Analysis by the Resolution Foundation highlights an alarming drop in home ownership over recent decades that has reduced living standards for the young and led to a further concentration of wealth among the old.
The analysis shows that baby boomers – those born between 1946 and 1965 – were the main beneficiaries of the growth in home ownership over the 20th century.
Some 63% were home owners by the age of 30. Today, the proportion of millennials who are home owners by 30 is just 42%.
This shift away from home ownership has left many more millennials renting privately and has coincided with a sharp increase in the cost of renting.
The analysis finds that millennials spend almost twice as much on rent as Generation X – the generation between the baby boomers and the millenials – did at the same age.

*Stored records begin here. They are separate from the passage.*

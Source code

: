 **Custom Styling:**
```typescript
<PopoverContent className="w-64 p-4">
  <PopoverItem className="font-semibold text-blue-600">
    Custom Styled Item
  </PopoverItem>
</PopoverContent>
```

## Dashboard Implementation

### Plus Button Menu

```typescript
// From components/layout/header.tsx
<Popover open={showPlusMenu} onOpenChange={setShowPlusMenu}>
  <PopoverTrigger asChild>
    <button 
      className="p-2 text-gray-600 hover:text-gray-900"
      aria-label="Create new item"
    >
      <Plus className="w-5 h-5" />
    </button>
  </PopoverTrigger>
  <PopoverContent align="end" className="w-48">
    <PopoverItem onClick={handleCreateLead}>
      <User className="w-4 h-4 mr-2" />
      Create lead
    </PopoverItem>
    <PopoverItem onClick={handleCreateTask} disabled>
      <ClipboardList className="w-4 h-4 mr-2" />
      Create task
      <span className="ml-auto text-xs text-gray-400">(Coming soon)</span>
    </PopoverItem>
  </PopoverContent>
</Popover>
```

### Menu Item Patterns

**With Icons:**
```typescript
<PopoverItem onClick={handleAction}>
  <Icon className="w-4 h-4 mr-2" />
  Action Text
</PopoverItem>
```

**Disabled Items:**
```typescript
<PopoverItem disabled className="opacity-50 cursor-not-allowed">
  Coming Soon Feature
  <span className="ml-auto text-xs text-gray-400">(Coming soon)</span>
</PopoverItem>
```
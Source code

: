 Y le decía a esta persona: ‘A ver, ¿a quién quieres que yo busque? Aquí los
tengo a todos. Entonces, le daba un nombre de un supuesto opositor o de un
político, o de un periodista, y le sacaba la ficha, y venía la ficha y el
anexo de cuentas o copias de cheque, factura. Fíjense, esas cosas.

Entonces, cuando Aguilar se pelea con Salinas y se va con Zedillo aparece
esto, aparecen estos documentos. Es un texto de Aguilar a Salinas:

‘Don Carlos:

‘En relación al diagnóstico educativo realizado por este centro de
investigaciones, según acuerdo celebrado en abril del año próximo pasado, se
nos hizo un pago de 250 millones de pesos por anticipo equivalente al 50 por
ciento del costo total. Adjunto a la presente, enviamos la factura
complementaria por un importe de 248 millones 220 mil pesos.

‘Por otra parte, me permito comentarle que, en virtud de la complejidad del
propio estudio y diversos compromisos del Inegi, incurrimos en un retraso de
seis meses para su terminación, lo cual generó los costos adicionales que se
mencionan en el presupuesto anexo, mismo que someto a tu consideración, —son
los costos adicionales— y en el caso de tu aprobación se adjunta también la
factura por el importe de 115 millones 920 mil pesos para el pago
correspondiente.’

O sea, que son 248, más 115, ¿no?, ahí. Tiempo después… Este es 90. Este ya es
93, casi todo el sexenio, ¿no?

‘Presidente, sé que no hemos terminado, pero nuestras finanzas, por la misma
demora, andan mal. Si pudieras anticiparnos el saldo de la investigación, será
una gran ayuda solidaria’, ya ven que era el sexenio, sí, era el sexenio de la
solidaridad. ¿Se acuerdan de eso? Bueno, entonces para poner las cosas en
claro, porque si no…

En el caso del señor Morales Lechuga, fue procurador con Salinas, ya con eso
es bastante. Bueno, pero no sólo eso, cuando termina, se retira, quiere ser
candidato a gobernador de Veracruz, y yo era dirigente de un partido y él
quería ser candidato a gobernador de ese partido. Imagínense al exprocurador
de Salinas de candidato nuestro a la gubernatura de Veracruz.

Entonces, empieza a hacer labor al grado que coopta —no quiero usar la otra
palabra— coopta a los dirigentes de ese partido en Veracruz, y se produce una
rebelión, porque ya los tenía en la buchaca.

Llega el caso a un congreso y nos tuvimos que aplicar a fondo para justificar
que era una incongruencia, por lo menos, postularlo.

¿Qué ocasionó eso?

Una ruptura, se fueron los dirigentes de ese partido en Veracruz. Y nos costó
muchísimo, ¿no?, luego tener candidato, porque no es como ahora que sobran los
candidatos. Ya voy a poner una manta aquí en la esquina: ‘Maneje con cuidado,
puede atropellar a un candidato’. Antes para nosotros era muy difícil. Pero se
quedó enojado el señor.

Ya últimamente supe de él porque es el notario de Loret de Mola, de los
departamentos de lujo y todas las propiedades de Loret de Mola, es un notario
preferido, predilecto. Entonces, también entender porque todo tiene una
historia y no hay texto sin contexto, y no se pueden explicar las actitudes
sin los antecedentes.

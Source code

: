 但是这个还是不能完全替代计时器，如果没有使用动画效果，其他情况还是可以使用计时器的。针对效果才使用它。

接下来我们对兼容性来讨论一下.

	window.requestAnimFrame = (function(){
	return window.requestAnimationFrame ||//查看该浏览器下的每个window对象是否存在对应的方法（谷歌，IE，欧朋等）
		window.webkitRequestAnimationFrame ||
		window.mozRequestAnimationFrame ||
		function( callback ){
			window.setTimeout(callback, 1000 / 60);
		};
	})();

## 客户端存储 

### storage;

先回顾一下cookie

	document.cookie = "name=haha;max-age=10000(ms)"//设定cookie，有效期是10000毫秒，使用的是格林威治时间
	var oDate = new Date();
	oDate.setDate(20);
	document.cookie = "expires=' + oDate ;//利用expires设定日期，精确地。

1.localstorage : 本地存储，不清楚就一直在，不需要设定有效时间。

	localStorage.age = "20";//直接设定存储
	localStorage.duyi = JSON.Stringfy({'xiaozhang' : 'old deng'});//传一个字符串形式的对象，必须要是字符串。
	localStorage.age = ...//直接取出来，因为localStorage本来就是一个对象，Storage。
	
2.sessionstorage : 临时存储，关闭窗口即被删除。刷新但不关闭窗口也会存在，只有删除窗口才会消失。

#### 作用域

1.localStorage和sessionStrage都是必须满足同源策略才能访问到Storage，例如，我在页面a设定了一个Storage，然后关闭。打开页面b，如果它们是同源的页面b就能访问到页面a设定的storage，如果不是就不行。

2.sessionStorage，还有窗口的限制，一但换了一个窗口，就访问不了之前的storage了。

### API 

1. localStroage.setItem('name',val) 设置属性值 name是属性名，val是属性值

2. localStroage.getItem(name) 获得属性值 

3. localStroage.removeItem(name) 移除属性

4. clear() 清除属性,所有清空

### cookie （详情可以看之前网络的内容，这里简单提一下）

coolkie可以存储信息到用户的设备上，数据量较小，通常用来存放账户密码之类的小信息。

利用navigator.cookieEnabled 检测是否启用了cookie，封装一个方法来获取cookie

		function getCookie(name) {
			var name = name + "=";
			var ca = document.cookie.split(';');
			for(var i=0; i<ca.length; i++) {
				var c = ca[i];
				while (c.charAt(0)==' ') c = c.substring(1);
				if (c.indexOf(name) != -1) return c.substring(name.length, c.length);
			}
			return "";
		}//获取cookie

Generation X in turn spent twice as much as the baby boomers.
The analysis finds that millennials have spent £44,000 more on rent than the baby boomers by the time they reach 30, and £25,000 more than Generation X.
The Foundation says that the extra spending on rent has reduced young people’s living standards and made it harder to save for a deposit for a house. It notes that the extra spending on rent is more than the average deposit for a first-time buyer today of £33,000.
Laura Gardiner, senior policy analyst at the Resolution Foundation, said: “The nation’s housing crisis is perhaps the most visible example of growing inequality between generations.
“Young people today are paying a heavy price for decades of falling home ownership. The struggle to get on the housing ladder has left many of today’s millennials renting, at a time when it has become more expensive to do so.”